Task item: Beginning at the line that contains "示例-systemd-control-plane", write out each remaining line of the entries below exactly as it stands.

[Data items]

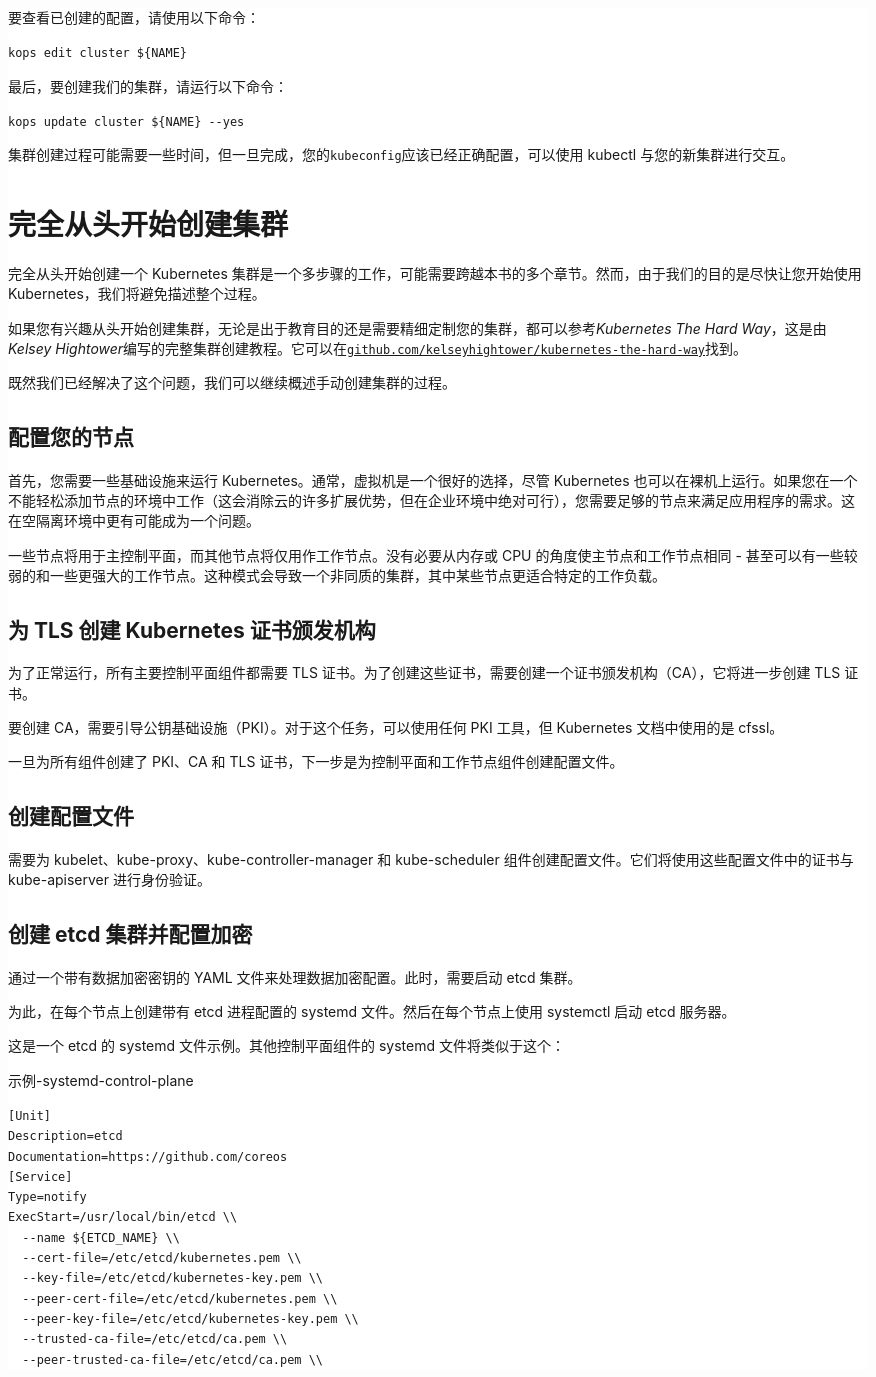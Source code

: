 要查看已创建的配置，请使用以下命令：

```
kops edit cluster ${NAME}
```

最后，要创建我们的集群，请运行以下命令：

```
kops update cluster ${NAME} --yes
```

集群创建过程可能需要一些时间，但一旦完成，您的`kubeconfig`应该已经正确配置，可以使用 kubectl 与您的新集群进行交互。

# 完全从头开始创建集群

完全从头开始创建一个 Kubernetes 集群是一个多步骤的工作，可能需要跨越本书的多个章节。然而，由于我们的目的是尽快让您开始使用 Kubernetes，我们将避免描述整个过程。

如果您有兴趣从头开始创建集群，无论是出于教育目的还是需要精细定制您的集群，都可以参考*Kubernetes The Hard Way*，这是由*Kelsey Hightower*编写的完整集群创建教程。它可以在[`github.com/kelseyhightower/kubernetes-the-hard-way`](https://github.com/kelseyhightower/kubernetes-the-hard-way)找到。

既然我们已经解决了这个问题，我们可以继续概述手动创建集群的过程。

## 配置您的节点

首先，您需要一些基础设施来运行 Kubernetes。通常，虚拟机是一个很好的选择，尽管 Kubernetes 也可以在裸机上运行。如果您在一个不能轻松添加节点的环境中工作（这会消除云的许多扩展优势，但在企业环境中绝对可行），您需要足够的节点来满足应用程序的需求。这在空隔离环境中更有可能成为一个问题。

一些节点将用于主控制平面，而其他节点将仅用作工作节点。没有必要从内存或 CPU 的角度使主节点和工作节点相同 - 甚至可以有一些较弱的和一些更强大的工作节点。这种模式会导致一个非同质的集群，其中某些节点更适合特定的工作负载。

## 为 TLS 创建 Kubernetes 证书颁发机构

为了正常运行，所有主要控制平面组件都需要 TLS 证书。为了创建这些证书，需要创建一个证书颁发机构（CA），它将进一步创建 TLS 证书。

要创建 CA，需要引导公钥基础设施（PKI）。对于这个任务，可以使用任何 PKI 工具，但 Kubernetes 文档中使用的是 cfssl。

一旦为所有组件创建了 PKI、CA 和 TLS 证书，下一步是为控制平面和工作节点组件创建配置文件。

## 创建配置文件

需要为 kubelet、kube-proxy、kube-controller-manager 和 kube-scheduler 组件创建配置文件。它们将使用这些配置文件中的证书与 kube-apiserver 进行身份验证。

## 创建 etcd 集群并配置加密

通过一个带有数据加密密钥的 YAML 文件来处理数据加密配置。此时，需要启动 etcd 集群。

为此，在每个节点上创建带有 etcd 进程配置的 systemd 文件。然后在每个节点上使用 systemctl 启动 etcd 服务器。

这是一个 etcd 的 systemd 文件示例。其他控制平面组件的 systemd 文件将类似于这个：

示例-systemd-control-plane

```
[Unit]
Description=etcd
Documentation=https://github.com/coreos
[Service]
Type=notify
ExecStart=/usr/local/bin/etcd \\
  --name ${ETCD_NAME} \\
  --cert-file=/etc/etcd/kubernetes.pem \\
  --key-file=/etc/etcd/kubernetes-key.pem \\
  --peer-cert-file=/etc/etcd/kubernetes.pem \\
  --peer-key-file=/etc/etcd/kubernetes-key.pem \\
  --trusted-ca-file=/etc/etcd/ca.pem \\
  --peer-trusted-ca-file=/etc/etcd/ca.pem \\
```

Solved problem:
示例-systemd-control-plane

```
[Unit]
Description=etcd
Documentation=https://github.com/coreos
[Service]
Type=notify
ExecStart=/usr/local/bin/etcd \\
  --name ${ETCD_NAME} \\
  --cert-file=/etc/etcd/kubernetes.pem \\
  --key-file=/etc/etcd/kubernetes-key.pem \\
  --peer-cert-file=/etc/etcd/kubernetes.pem \\
  --peer-key-file=/etc/etcd/kubernetes-key.pem \\
  --trusted-ca-file=/etc/etcd/ca.pem \\
  --peer-trusted-ca-file=/etc/etcd/ca.pem \\
```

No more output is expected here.